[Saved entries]
_ _ _

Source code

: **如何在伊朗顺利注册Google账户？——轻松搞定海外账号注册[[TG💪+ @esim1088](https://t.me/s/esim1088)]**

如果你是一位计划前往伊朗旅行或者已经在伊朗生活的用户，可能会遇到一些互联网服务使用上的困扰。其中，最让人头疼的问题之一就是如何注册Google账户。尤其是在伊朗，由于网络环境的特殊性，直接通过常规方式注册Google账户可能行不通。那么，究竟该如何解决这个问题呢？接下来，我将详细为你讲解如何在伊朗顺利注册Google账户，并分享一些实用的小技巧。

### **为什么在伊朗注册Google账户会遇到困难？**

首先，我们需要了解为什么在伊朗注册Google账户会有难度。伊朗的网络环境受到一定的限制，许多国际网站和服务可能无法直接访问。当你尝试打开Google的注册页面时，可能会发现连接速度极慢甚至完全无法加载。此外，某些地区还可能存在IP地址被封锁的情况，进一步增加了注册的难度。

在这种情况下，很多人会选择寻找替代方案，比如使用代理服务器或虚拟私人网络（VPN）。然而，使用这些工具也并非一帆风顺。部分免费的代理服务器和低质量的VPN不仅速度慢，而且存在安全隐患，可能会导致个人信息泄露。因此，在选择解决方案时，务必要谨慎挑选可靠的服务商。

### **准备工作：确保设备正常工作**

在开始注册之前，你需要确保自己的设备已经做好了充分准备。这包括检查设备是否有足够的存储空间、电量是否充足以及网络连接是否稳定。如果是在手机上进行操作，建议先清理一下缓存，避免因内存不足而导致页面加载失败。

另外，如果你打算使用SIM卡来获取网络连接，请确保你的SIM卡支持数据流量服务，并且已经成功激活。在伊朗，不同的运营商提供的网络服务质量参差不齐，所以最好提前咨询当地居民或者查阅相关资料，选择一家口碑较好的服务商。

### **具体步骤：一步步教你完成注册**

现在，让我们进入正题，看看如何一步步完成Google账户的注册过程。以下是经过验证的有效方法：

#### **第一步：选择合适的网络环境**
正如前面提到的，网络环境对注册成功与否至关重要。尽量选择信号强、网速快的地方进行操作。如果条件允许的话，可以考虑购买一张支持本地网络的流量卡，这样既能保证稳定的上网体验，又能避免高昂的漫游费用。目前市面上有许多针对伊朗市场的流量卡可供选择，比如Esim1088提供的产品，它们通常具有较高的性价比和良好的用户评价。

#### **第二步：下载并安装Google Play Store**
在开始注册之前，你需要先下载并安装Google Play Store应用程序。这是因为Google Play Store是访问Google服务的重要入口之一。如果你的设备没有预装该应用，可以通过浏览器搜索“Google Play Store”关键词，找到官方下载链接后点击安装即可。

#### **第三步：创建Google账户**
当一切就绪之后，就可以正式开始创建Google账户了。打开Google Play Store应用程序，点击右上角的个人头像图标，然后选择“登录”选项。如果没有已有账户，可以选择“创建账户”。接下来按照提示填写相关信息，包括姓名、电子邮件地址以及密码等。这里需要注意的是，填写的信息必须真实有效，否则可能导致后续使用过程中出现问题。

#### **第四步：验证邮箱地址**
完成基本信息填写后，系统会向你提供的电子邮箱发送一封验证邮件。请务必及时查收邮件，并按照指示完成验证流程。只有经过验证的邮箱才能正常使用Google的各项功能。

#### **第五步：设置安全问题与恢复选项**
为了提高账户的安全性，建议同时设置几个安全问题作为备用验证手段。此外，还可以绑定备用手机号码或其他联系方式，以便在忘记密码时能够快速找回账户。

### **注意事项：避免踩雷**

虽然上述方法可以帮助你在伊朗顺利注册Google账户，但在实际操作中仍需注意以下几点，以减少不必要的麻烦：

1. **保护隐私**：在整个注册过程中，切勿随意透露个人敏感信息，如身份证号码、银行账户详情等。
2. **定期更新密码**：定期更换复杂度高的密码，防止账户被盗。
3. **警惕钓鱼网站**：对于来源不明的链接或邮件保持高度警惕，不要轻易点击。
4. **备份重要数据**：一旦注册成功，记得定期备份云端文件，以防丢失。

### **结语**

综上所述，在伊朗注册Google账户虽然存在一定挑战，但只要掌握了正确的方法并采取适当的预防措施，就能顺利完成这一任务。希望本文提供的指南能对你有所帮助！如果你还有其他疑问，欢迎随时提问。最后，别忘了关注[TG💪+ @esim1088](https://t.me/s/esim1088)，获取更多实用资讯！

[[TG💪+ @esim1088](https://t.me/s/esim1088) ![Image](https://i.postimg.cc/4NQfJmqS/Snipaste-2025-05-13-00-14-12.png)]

_ _ _

- **What is being asked**: Among the records above, extract exactly the lines from the line with "### **为什么在伊朗注册Google账户会遇到困难？**" to the line with "### **具体步骤：一步步教你完成注册**", both lines included, and leave out the rest.

- **Solution to the problem**:
### **为什么在伊朗注册Google账户会遇到困难？**

首先，我们需要了解为什么在伊朗注册Google账户会有难度。伊朗的网络环境受到一定的限制，许多国际网站和服务可能无法直接访问。当你尝试打开Google的注册页面时，可能会发现连接速度极慢甚至完全无法加载。此外，某些地区还可能存在IP地址被封锁的情况，进一步增加了注册的难度。

在这种情况下，很多人会选择寻找替代方案，比如使用代理服务器或虚拟私人网络（VPN）。然而，使用这些工具也并非一帆风顺。部分免费的代理服务器和低质量的VPN不仅速度慢，而且存在安全隐患，可能会导致个人信息泄露。因此，在选择解决方案时，务必要谨慎挑选可靠的服务商。

### **准备工作：确保设备正常工作**

在开始注册之前，你需要确保自己的设备已经做好了充分准备。这包括检查设备是否有足够的存储空间、电量是否充足以及网络连接是否稳定。如果是在手机上进行操作，建议先清理一下缓存，避免因内存不足而导致页面加载失败。

另外，如果你打算使用SIM卡来获取网络连接，请确保你的SIM卡支持数据流量服务，并且已经成功激活。在伊朗，不同的运营商提供的网络服务质量参差不齐，所以最好提前咨询当地居民或者查阅相关资料，选择一家口碑较好的服务商。

### **具体步骤：一步步教你完成注册**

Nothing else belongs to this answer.